Source material
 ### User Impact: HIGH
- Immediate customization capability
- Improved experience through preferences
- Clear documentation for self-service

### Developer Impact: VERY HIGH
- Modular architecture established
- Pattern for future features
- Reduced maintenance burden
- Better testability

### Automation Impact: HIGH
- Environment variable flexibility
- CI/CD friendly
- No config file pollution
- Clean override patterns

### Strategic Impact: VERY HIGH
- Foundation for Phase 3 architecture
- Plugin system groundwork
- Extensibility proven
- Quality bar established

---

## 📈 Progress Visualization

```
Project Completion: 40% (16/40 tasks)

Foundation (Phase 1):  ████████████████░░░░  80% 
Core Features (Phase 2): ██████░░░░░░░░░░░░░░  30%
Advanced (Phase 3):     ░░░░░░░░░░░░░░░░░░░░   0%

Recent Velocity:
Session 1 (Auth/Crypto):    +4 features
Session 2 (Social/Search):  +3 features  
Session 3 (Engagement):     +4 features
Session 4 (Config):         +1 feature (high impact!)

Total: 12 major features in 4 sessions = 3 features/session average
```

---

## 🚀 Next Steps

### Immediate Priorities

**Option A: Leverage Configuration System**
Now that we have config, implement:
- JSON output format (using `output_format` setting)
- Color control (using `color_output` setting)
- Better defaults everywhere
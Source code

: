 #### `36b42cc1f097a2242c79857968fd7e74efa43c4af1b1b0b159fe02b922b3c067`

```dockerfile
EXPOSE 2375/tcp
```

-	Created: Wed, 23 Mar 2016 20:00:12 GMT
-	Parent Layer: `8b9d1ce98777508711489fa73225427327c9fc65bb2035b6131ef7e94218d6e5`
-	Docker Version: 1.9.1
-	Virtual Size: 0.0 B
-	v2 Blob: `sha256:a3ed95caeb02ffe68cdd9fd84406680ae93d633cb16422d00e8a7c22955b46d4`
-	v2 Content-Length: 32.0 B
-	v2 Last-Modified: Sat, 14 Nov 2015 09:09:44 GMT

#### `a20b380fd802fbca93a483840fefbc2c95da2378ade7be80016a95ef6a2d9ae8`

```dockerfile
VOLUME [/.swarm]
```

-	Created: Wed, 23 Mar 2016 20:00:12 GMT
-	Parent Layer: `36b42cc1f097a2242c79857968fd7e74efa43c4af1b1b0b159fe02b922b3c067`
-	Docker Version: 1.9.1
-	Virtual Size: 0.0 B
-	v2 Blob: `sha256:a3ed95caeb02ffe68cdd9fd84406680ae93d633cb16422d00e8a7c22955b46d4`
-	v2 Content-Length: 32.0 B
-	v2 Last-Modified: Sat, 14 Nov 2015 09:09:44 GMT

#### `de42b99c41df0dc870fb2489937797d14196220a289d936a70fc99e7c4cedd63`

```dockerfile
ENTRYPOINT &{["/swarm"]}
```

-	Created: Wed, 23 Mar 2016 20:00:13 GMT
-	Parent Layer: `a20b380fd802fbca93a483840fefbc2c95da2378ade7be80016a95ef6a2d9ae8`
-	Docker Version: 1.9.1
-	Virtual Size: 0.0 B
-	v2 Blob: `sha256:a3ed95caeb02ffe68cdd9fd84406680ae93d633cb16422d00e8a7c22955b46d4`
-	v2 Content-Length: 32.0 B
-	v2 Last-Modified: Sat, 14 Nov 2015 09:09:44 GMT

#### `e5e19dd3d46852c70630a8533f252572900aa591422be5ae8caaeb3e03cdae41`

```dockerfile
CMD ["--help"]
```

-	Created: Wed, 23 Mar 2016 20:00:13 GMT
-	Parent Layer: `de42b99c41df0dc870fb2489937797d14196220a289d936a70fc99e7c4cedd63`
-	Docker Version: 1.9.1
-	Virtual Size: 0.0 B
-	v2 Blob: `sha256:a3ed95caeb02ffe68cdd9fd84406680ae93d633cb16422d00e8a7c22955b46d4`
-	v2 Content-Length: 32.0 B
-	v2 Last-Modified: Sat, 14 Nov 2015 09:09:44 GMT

Assignment
Look over the data above and show each line that contains "Foundation".

Written reply
- Foundation for Phase 3 architecture
Foundation (Phase 1):  ████████████████░░░░  80% 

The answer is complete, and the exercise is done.